* **Instructions to follow**
In the entries below, find every line holding the string "view" and collect it.

(Working data)

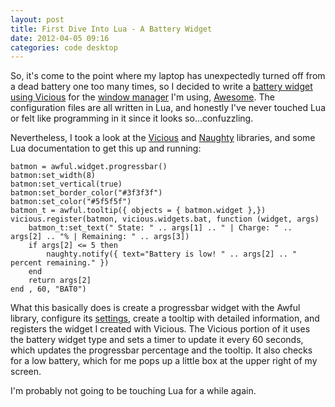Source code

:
 ```yaml
---
layout: post
title: First Dive Into Lua - A Battery Widget
date: 2012-04-05 09:16
categories: code desktop
---
```

So, it's come to the point where my laptop has unexpectedly turned off from 
a dead battery one too many times, so I decided to write a [battery widget 
using Vicious][] for the [window manager][] I'm using, [Awesome][]. The 
configuration files are all written in Lua, and honestly I've never touched 
Lua or felt like programming in it since it looks so...confuzzling.

Nevertheless, I took a look at the [Vicious][] and [Naughty][] libraries, and 
some Lua documentation to get this up and running:

	batmon = awful.widget.progressbar()
	batmon:set_width(8)
	batmon:set_vertical(true)
	batmon:set_border_color("#3f3f3f")
	batmon:set_color("#5f5f5f")
	batmon_t = awful.tooltip({ objects = { batmon.widget },})
	vicious.register(batmon, vicious.widgets.bat, function (widget, args)
		batmon_t:set_text(" State: " .. args[1] .. " | Charge: " .. args[2] .. "% | Remaining: " .. args[3])
		if args[2] <= 5 then
			naughty.notify({ text="Battery is low! " .. args[2] .. " percent remaining." })
		end
		return args[2]
	end , 60, "BAT0")

What this basically does is create a progressbar widget with the Awful library, 
configure its [settings][], create a tooltip with detailed information, and 
registers the widget I created with Vicious. The Vicious portion of it uses 
the battery widget type and sets a timer to update it every 60 seconds, which 
updates the progressbar percentage and the tooltip. It also checks for a low 
battery, which for me pops up a little box at the upper right of my screen.

I'm probably not going to be touching Lua for a while again.

[battery widget using Vicious]: http://pastebin.com/uQyqxemq
[Vicious]: https://awesome.naquadah.org/wiki/Vicious
[window manager]: https://en.wikipedia.org/wiki/Window_manager
[Awesome]: https://awesome.naquadah.org/
[Naughty]: https://awesome.naquadah.org/wiki/Naughty
[settings]: https://awesome.naquadah.org/wiki/Widgets_in_awesome#Progressbar
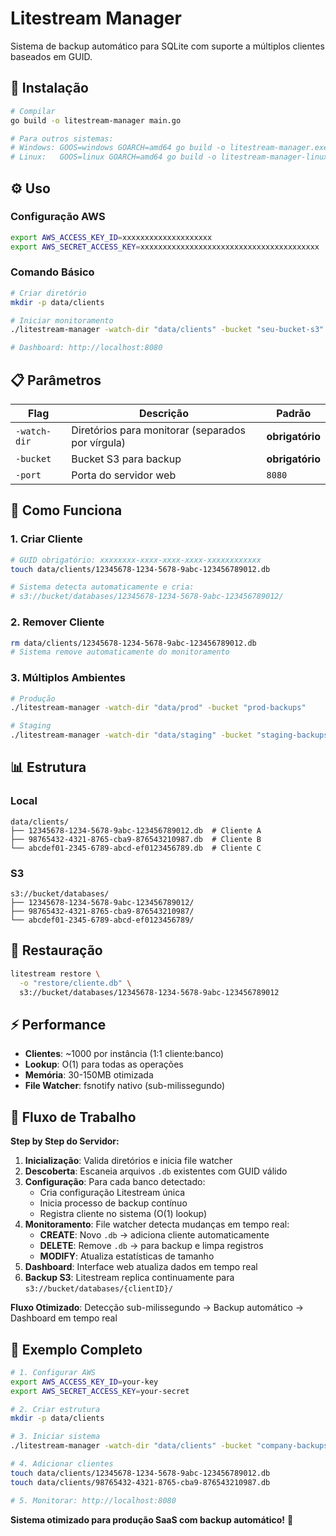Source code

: # Litestream Manager

Sistema de backup automático para SQLite com suporte a múltiplos clientes baseados em GUID.

## 🚀 Instalação

```bash
# Compilar
go build -o litestream-manager main.go

# Para outros sistemas:
# Windows: GOOS=windows GOARCH=amd64 go build -o litestream-manager.exe main.go
# Linux:   GOOS=linux GOARCH=amd64 go build -o litestream-manager-linux main.go
```

## ⚙️ Uso

### Configuração AWS
```bash
export AWS_ACCESS_KEY_ID=xxxxxxxxxxxxxxxxxxxx
export AWS_SECRET_ACCESS_KEY=xxxxxxxxxxxxxxxxxxxxxxxxxxxxxxxxxxxxxxxx
```

### Comando Básico
```bash
# Criar diretório
mkdir -p data/clients

# Iniciar monitoramento
./litestream-manager -watch-dir "data/clients" -bucket "seu-bucket-s3"

# Dashboard: http://localhost:8080
```

## 📋 Parâmetros

| Flag | Descrição | Padrão |
|------|-----------|--------|
| `-watch-dir` | Diretórios para monitorar (separados por vírgula) | **obrigatório** |
| `-bucket` | Bucket S3 para backup | **obrigatório** |
| `-port` | Porta do servidor web | `8080` |

## 🎯 Como Funciona

### 1. Criar Cliente
```bash
# GUID obrigatório: xxxxxxxx-xxxx-xxxx-xxxx-xxxxxxxxxxxx
touch data/clients/12345678-1234-5678-9abc-123456789012.db

# Sistema detecta automaticamente e cria:
# s3://bucket/databases/12345678-1234-5678-9abc-123456789012/
```

### 2. Remover Cliente
```bash
rm data/clients/12345678-1234-5678-9abc-123456789012.db
# Sistema remove automaticamente do monitoramento
```

### 3. Múltiplos Ambientes
```bash
# Produção
./litestream-manager -watch-dir "data/prod" -bucket "prod-backups"

# Staging  
./litestream-manager -watch-dir "data/staging" -bucket "staging-backups" -port 8081
```

## 📊 Estrutura

### Local
```
data/clients/
├── 12345678-1234-5678-9abc-123456789012.db  # Cliente A
├── 98765432-4321-8765-cba9-876543210987.db  # Cliente B
└── abcdef01-2345-6789-abcd-ef0123456789.db  # Cliente C
```

### S3
```
s3://bucket/databases/
├── 12345678-1234-5678-9abc-123456789012/
├── 98765432-4321-8765-cba9-876543210987/
└── abcdef01-2345-6789-abcd-ef0123456789/
```

## 🔧 Restauração

```bash
litestream restore \
  -o "restore/cliente.db" \
  s3://bucket/databases/12345678-1234-5678-9abc-123456789012
```

## ⚡ Performance

- **Clientes**: ~1000 por instância (1:1 cliente:banco)
- **Lookup**: O(1) para todas as operações  
- **Memória**: 30-150MB otimizada
- **File Watcher**: fsnotify nativo (sub-milissegundo)

## 🔄 Fluxo de Trabalho

**Step by Step do Servidor:**

1. **Inicialização**: Valida diretórios e inicia file watcher
2. **Descoberta**: Escaneia arquivos `.db` existentes com GUID válido
3. **Configuração**: Para cada banco detectado:
   - Cria configuração Litestream única
   - Inicia processo de backup contínuo
   - Registra cliente no sistema (O(1) lookup)
4. **Monitoramento**: File watcher detecta mudanças em tempo real:
   - **CREATE**: Novo `.db` → adiciona cliente automaticamente
   - **DELETE**: Remove `.db` → para backup e limpa registros
   - **MODIFY**: Atualiza estatísticas de tamanho
5. **Dashboard**: Interface web atualiza dados em tempo real
6. **Backup S3**: Litestream replica continuamente para `s3://bucket/databases/{clientID}/`

**Fluxo Otimizado**: Detecção sub-milissegundo → Backup automático → Dashboard em tempo real

## 🎯 Exemplo Completo

```bash
# 1. Configurar AWS
export AWS_ACCESS_KEY_ID=your-key
export AWS_SECRET_ACCESS_KEY=your-secret

# 2. Criar estrutura
mkdir -p data/clients

# 3. Iniciar sistema  
./litestream-manager -watch-dir "data/clients" -bucket "company-backups"

# 4. Adicionar clientes
touch data/clients/12345678-1234-5678-9abc-123456789012.db
touch data/clients/98765432-4321-8765-cba9-876543210987.db

# 5. Monitorar: http://localhost:8080
```

**Sistema otimizado para produção SaaS com backup automático!** 🚀

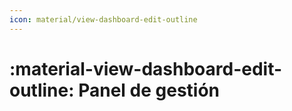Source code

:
 ```yaml
---
icon: material/view-dashboard-edit-outline
---
```


# :material-view-dashboard-edit-outline: Panel de gestión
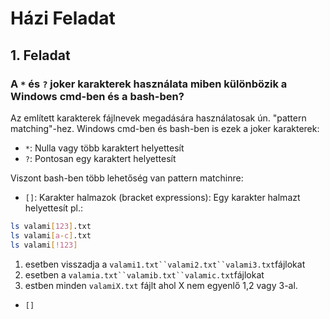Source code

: # Házi Feladat
## 1. Feladat
### A `*` és `?` joker karakterek használata miben különbözik  a Windows cmd-ben és a bash-ben?

Az említett karakterek fájlnevek megadására használatosak ún. "pattern matching"-hez.
Windows cmd-ben és bash-ben is ezek a joker karakterek:

 - `*`: Nulla vagy több karaktert helyettesít
 - `?`: Pontosan egy karaktert helyettesít
 
Viszont bash-ben több lehetőség van pattern matchinre:

 - `[]`: Karakter halmazok (bracket expressions): Egy karakter halmazt helyettesít pl.:
 ```sh
 ls valami[123].txt
 ls valami[a-c].txt
 ls valami[!123]
 ```
1. esetben visszadja a `valami1.txt``valami2.txt``valami3.txt`fájlokat
2. esetben a `valamia.txt``valamib.txt``valamic.txt`fájlokat
3. estben minden `valamiX.txt` fájlt ahol X nem egyenlő 1,2 vagy 3-al.
- `[]`
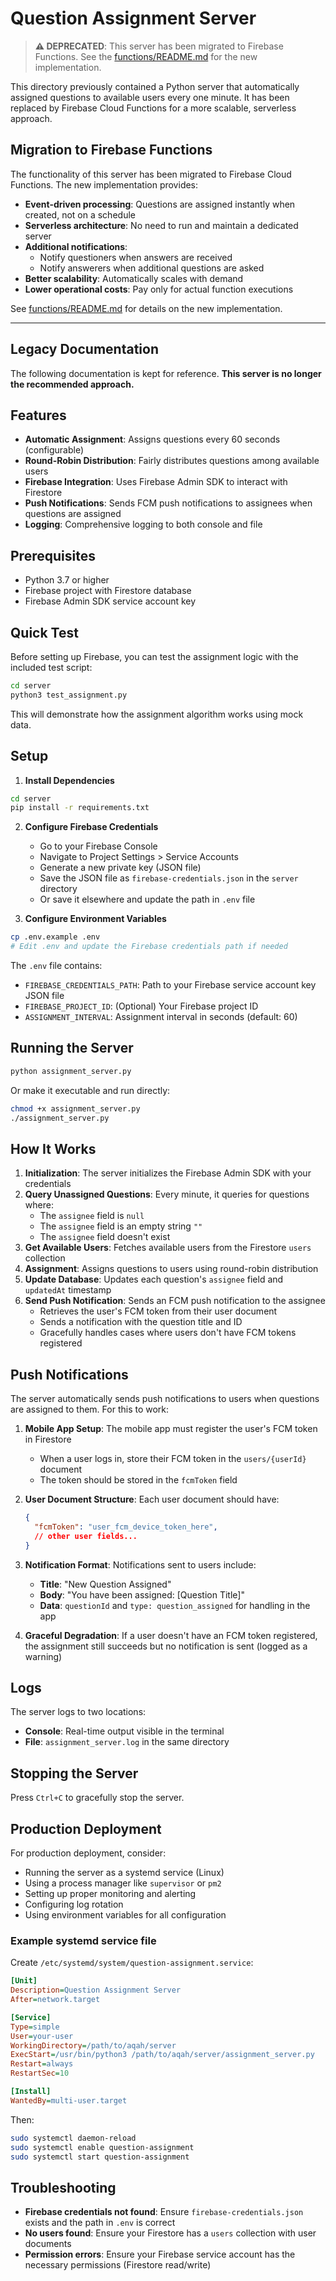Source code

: # Question Assignment Server

> **⚠️ DEPRECATED**: This server has been migrated to Firebase Functions. See the [functions/README.md](functions/README.md) for the new implementation.

This directory previously contained a Python server that automatically assigned questions to available users every one minute. It has been replaced by Firebase Cloud Functions for a more scalable, serverless approach.

## Migration to Firebase Functions

The functionality of this server has been migrated to Firebase Cloud Functions. The new implementation provides:

- **Event-driven processing**: Questions are assigned instantly when created, not on a schedule
- **Serverless architecture**: No need to run and maintain a dedicated server
- **Additional notifications**: 
  - Notify questioners when answers are received
  - Notify answerers when additional questions are asked
- **Better scalability**: Automatically scales with demand
- **Lower operational costs**: Pay only for actual function executions

See [functions/README.md](functions/README.md) for details on the new implementation.

---

## Legacy Documentation

The following documentation is kept for reference. **This server is no longer the recommended approach.**

## Features

- **Automatic Assignment**: Assigns questions every 60 seconds (configurable)
- **Round-Robin Distribution**: Fairly distributes questions among available users
- **Firebase Integration**: Uses Firebase Admin SDK to interact with Firestore
- **Push Notifications**: Sends FCM push notifications to assignees when questions are assigned
- **Logging**: Comprehensive logging to both console and file

## Prerequisites

- Python 3.7 or higher
- Firebase project with Firestore database
- Firebase Admin SDK service account key

## Quick Test

Before setting up Firebase, you can test the assignment logic with the included test script:

```bash
cd server
python3 test_assignment.py
```

This will demonstrate how the assignment algorithm works using mock data.

## Setup

1. **Install Dependencies**

```bash
cd server
pip install -r requirements.txt
```

2. **Configure Firebase Credentials**

   - Go to your Firebase Console
   - Navigate to Project Settings > Service Accounts
   - Generate a new private key (JSON file)
   - Save the JSON file as `firebase-credentials.json` in the `server` directory
   - Or save it elsewhere and update the path in `.env` file

3. **Configure Environment Variables**

```bash
cp .env.example .env
# Edit .env and update the Firebase credentials path if needed
```

The `.env` file contains:
- `FIREBASE_CREDENTIALS_PATH`: Path to your Firebase service account key JSON file
- `FIREBASE_PROJECT_ID`: (Optional) Your Firebase project ID
- `ASSIGNMENT_INTERVAL`: Assignment interval in seconds (default: 60)

## Running the Server

```bash
python assignment_server.py
```

Or make it executable and run directly:

```bash
chmod +x assignment_server.py
./assignment_server.py
```

## How It Works

1. **Initialization**: The server initializes the Firebase Admin SDK with your credentials
2. **Query Unassigned Questions**: Every minute, it queries for questions where:
   - The `assignee` field is `null`
   - The `assignee` field is an empty string `""`
   - The `assignee` field doesn't exist
3. **Get Available Users**: Fetches available users from the Firestore `users` collection
4. **Assignment**: Assigns questions to users using round-robin distribution
5. **Update Database**: Updates each question's `assignee` field and `updatedAt` timestamp
6. **Send Push Notification**: Sends an FCM push notification to the assignee
   - Retrieves the user's FCM token from their user document
   - Sends a notification with the question title and ID
   - Gracefully handles cases where users don't have FCM tokens registered

## Push Notifications

The server automatically sends push notifications to users when questions are assigned to them. For this to work:

1. **Mobile App Setup**: The mobile app must register the user's FCM token in Firestore
   - When a user logs in, store their FCM token in the `users/{userId}` document
   - The token should be stored in the `fcmToken` field

2. **User Document Structure**: Each user document should have:
   ```json
   {
     "fcmToken": "user_fcm_device_token_here",
     // other user fields...
   }
   ```

3. **Notification Format**: Notifications sent to users include:
   - **Title**: "New Question Assigned"
   - **Body**: "You have been assigned: [Question Title]"
   - **Data**: `questionId` and `type: question_assigned` for handling in the app

4. **Graceful Degradation**: If a user doesn't have an FCM token registered, the assignment still succeeds but no notification is sent (logged as a warning)

## Logs

The server logs to two locations:
- **Console**: Real-time output visible in the terminal
- **File**: `assignment_server.log` in the same directory

## Stopping the Server

Press `Ctrl+C` to gracefully stop the server.

## Production Deployment

For production deployment, consider:
- Running the server as a systemd service (Linux)
- Using a process manager like `supervisor` or `pm2`
- Setting up proper monitoring and alerting
- Configuring log rotation
- Using environment variables for all configuration

### Example systemd service file

Create `/etc/systemd/system/question-assignment.service`:

```ini
[Unit]
Description=Question Assignment Server
After=network.target

[Service]
Type=simple
User=your-user
WorkingDirectory=/path/to/aqah/server
ExecStart=/usr/bin/python3 /path/to/aqah/server/assignment_server.py
Restart=always
RestartSec=10

[Install]
WantedBy=multi-user.target
```

Then:
```bash
sudo systemctl daemon-reload
sudo systemctl enable question-assignment
sudo systemctl start question-assignment
```

## Troubleshooting

- **Firebase credentials not found**: Ensure `firebase-credentials.json` exists and the path in `.env` is correct
- **No users found**: Ensure your Firestore has a `users` collection with user documents
- **Permission errors**: Ensure your Firebase service account has the necessary permissions (Firestore read/write)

(End Working data)

* **Problem solution**
icon: material/view-dashboard-edit-outline
# :material-view-dashboard-edit-outline: Panel de gestión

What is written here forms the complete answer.